MICHAL CHELBIN: HOW TO DANCE THE WALZ

DENIZ AKKAYA

Chelbin explores the connection between the use of dress codes and uniforms to shape identity and instill traditional roles in boys and girls.

Young cadets in formal military garb look fragile and sweet. Young women in oversized debutante dresses evoke an old glamour but also outdated views of women in society. This tension is at the heart of Chelbin’s photographs and gives them a deep power.

Michal Chelbin (b. 1974, Israel) spent three years traveling around Ukraine, documenting life inside the country’s military boarding schools. Her pictures are populated by young boys dressed in immaculate regimental uniforms and official military attire, and young girls wearing lace-trimmed maid’s costumes and bridal dresses.

Chelbin also took photographs of Ukrainian teenagers at two different locations during two distinct periods: first in 2008 in the Donetsk region of eastern Ukraine, and then in 2019 in and around the capital Kiev. in both instances, her subjects were on the brink of adulthood, attending their high-school graduation, an event that includes a prom.

This portfolio furthermore includes images taken in several schools for matadors in Spain, mostly around Seville and Madrid.
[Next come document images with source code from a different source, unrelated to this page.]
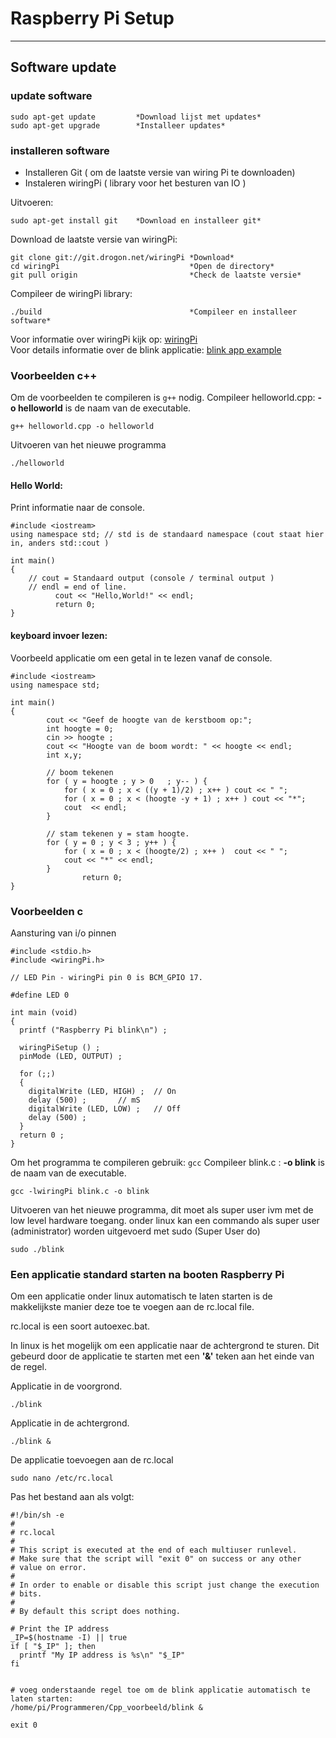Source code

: # Raspberry Pi Setup
-----------------------

## Software update
### update software
	sudo apt-get update 		*Download lijst met updates*
	sudo apt-get upgrade		*Installeer updates*

### installeren software
* Installeren Git ( om de laatste versie van wiring Pi te downloaden) <br>
* Instaleren wiringPi ( library voor het besturen van IO )

Uitvoeren:

	sudo apt-get install git	*Download en installeer git*

Download de laatste versie van wiringPi:	
	
	git clone git://git.drogon.net/wiringPi	*Download*
	cd wiringPi								*Open de directory*
	git pull origin							*Check de laatste versie*
	
Compileer de wiringPi library:

	./build									*Compileer en installeer software*
	
Voor informatie over wiringPi kijk op: [wiringPi](http://wiringpi.com)<br>
Voor details informatie over de blink applicatie: [blink app example](http://wiringpi.com/examples/blink/)
	
### Voorbeelden c++

Om de voorbeelden te compileren is `g++` nodig.
Compileer helloworld.cpp: __-o helloworld__  is de naam van de executable.

	g++ helloworld.cpp -o helloworld
	
Uitvoeren van het nieuwe programma
	
	./helloworld
	


#### Hello World:
Print informatie naar de console.

	#include <iostream>
	using namespace std; // std is de standaard namespace (cout staat hier in, anders std::cout )
	 
	int main()
	{
		// cout = Standaard output (console / terminal output )
		// endl = end of line. 
	          cout << "Hello,World!" << endl;
	          return 0;
	}
	
#### keyboard invoer lezen:

Voorbeeld applicatie om een getal in te lezen vanaf de console.

	#include <iostream>
	using namespace std;
	 
	int main()
	{
            cout << "Geef de hoogte van de kerstboom op:";
            int hoogte = 0;
            cin >> hoogte ;
			cout << "Hoogte van de boom wordt: " << hoogte << endl;
			int x,y;
		
			// boom tekenen
			for ( y = hoogte ; y > 0   ; y-- ) {
				for ( x = 0 ; x < ((y + 1)/2) ; x++ ) cout << " ";
				for ( x = 0 ; x < (hoogte -y + 1) ; x++ ) cout << "*";
				cout  << endl;
			}
	
			// stam tekenen y = stam hoogte. 
			for ( y = 0 ; y < 3 ; y++ ) {
				for ( x = 0 ; x < (hoogte/2) ; x++ )  cout << " ";
				cout << "*" << endl;
	 		}
	                return 0;
	}


### Voorbeelden c
Aansturing van i/o pinnen

	#include <stdio.h>
	#include <wiringPi.h>
	
	// LED Pin - wiringPi pin 0 is BCM_GPIO 17.
	
	#define	LED	0
	
	int main (void)
	{
	  printf ("Raspberry Pi blink\n") ;
	
	  wiringPiSetup () ;
	  pinMode (LED, OUTPUT) ;
	
	  for (;;)
	  {
	    digitalWrite (LED, HIGH) ;	// On
	    delay (500) ;		// mS
	    digitalWrite (LED, LOW) ;	// Off
	    delay (500) ;
	  }
	  return 0 ;
	}
	
Om het programma te compileren gebruik: `gcc` 
Compileer blink.c : __-o blink__  is de naam van de executable.

	gcc -lwiringPi blink.c -o blink
	
Uitvoeren van het nieuwe programma, dit moet als super user ivm met de low level hardware toegang.
onder linux kan een commando als super user (administrator) worden uitgevoerd met sudo (Super User do)
	
	sudo ./blink
	
### Een applicatie standard starten na booten Raspberry Pi
Om een applicatie onder linux automatisch te laten starten is de makkelijkste manier deze toe te voegen aan de rc.local file. 

rc.local is een soort autoexec.bat. 

In linux is het mogelijk om een applicatie naar de achtergrond te sturen. Dit gebeurd door de applicatie te starten met een __'&'__ teken aan het einde van de regel.

Applicatie in de voorgrond.

	./blink
	
Applicatie in de achtergrond.

	./blink &
	
De applicatie toevoegen aan de rc.local


	sudo nano /etc/rc.local


Pas het bestand aan als volgt:

	#!/bin/sh -e
	#
	# rc.local
	#
	# This script is executed at the end of each multiuser runlevel.
	# Make sure that the script will "exit 0" on success or any other
	# value on error.
	#
	# In order to enable or disable this script just change the execution
	# bits.
	#
	# By default this script does nothing.
	
	# Print the IP address
	_IP=$(hostname -I) || true
	if [ "$_IP" ]; then
	  printf "My IP address is %s\n" "$_IP"
	fi
	

	# voeg onderstaande regel toe om de blink applicatie automatisch te laten starten:
	/home/pi/Programmeren/Cpp_voorbeeld/blink &
	
	exit 0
The students are aged between seven and 17 and they practice every afternoon, while in the morning they attend regular school. The majority are boys, but there are also girls learning to be matadors. Some of the sitters are recent graduates of these schools.

In all these works, we sense a certain dissonance; an awkward contrast between the seriousness of the “uniform” and the youthful shyness evident in the models’ postures – an element that has become Chelbin’s photographic trademark over the years.

In How to Dance the Waltz, Chelbin looks at puberty and gender as a performance that involves as much attention to costumery as any circus act. The subjects in this collection are dressed in military garb, traditional maid uniforms, extravagant debutante gowns and outfits of matadors, all slightly ill-fitting and strange on their slight frames. In each photograph, the teens gaze directly into Chelbin’s camera, seemingly impassive, their world-weary seriousness contradicted by the unmistakable youthfulness of their faces. This imagery hints at the ways societal expectations of gender, especially in regard to clothing and uniform, can inform a teenager’s cognitive development and overall identity. Chelbin’s remarkable portraits simultaneously represent their subjects’ vulnerability and self-possession.

Michal Chelbin’s acclaimed portraiture has been widely shown in numerous solo and group exhibitions worldwide. Her work can be found in many private and public collections, such as: The Metropolitan, LACMA, Getty Museum LA, Jewish Museum New York, Cleveland Museum of Art and Tel Aviv Museum.